• Task details:
Which lines of the data contain the string "Using"? Copy every one of them.

....................

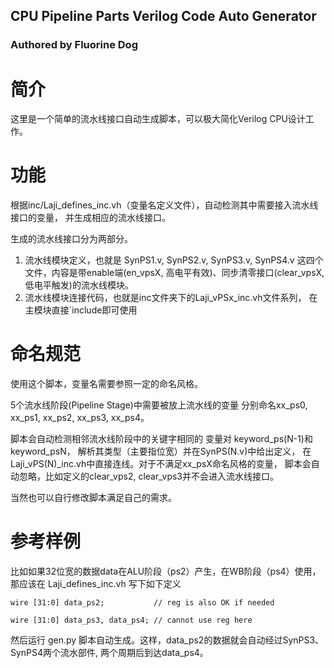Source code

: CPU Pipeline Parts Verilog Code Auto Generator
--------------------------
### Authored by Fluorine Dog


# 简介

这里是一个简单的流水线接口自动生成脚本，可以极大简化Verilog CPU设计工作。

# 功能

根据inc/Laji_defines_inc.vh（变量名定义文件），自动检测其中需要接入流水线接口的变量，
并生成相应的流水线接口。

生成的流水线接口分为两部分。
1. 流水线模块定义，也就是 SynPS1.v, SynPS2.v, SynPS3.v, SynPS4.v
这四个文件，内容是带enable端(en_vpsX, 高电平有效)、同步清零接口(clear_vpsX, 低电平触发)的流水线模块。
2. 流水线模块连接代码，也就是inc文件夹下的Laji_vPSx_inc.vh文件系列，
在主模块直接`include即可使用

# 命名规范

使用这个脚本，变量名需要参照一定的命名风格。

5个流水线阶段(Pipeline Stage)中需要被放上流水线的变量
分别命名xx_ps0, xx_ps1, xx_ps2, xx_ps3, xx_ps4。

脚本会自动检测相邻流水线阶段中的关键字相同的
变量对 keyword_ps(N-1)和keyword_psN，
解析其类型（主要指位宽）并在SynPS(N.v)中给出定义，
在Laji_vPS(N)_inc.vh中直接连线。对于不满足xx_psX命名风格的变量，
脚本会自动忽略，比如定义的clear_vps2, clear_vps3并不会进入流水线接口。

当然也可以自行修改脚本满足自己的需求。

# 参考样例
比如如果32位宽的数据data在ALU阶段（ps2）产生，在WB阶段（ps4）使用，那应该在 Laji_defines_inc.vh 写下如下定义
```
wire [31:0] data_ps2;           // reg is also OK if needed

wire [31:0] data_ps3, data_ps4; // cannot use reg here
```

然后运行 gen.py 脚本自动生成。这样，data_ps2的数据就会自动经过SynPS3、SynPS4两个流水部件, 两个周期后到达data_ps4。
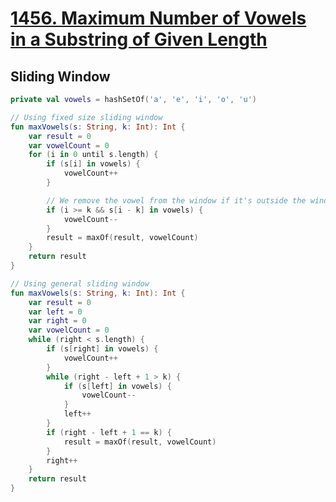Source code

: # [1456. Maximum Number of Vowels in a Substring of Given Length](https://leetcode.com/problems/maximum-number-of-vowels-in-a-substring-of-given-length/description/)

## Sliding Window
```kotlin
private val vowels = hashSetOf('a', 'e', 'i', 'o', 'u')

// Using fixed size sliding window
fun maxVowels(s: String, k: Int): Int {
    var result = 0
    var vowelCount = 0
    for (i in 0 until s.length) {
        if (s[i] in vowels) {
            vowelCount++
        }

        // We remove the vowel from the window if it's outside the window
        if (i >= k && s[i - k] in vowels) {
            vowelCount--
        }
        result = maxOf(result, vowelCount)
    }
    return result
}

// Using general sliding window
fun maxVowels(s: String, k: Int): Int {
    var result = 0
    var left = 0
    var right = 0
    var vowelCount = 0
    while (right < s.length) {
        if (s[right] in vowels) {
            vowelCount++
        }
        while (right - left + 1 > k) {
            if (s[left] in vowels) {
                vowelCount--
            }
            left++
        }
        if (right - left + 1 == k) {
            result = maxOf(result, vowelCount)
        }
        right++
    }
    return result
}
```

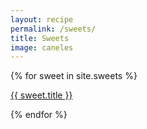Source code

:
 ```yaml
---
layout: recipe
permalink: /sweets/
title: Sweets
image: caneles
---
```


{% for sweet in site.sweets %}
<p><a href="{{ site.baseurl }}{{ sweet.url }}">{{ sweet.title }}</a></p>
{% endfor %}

....................

• Exercise answer:
// Using fixed size sliding window
// Using general sliding window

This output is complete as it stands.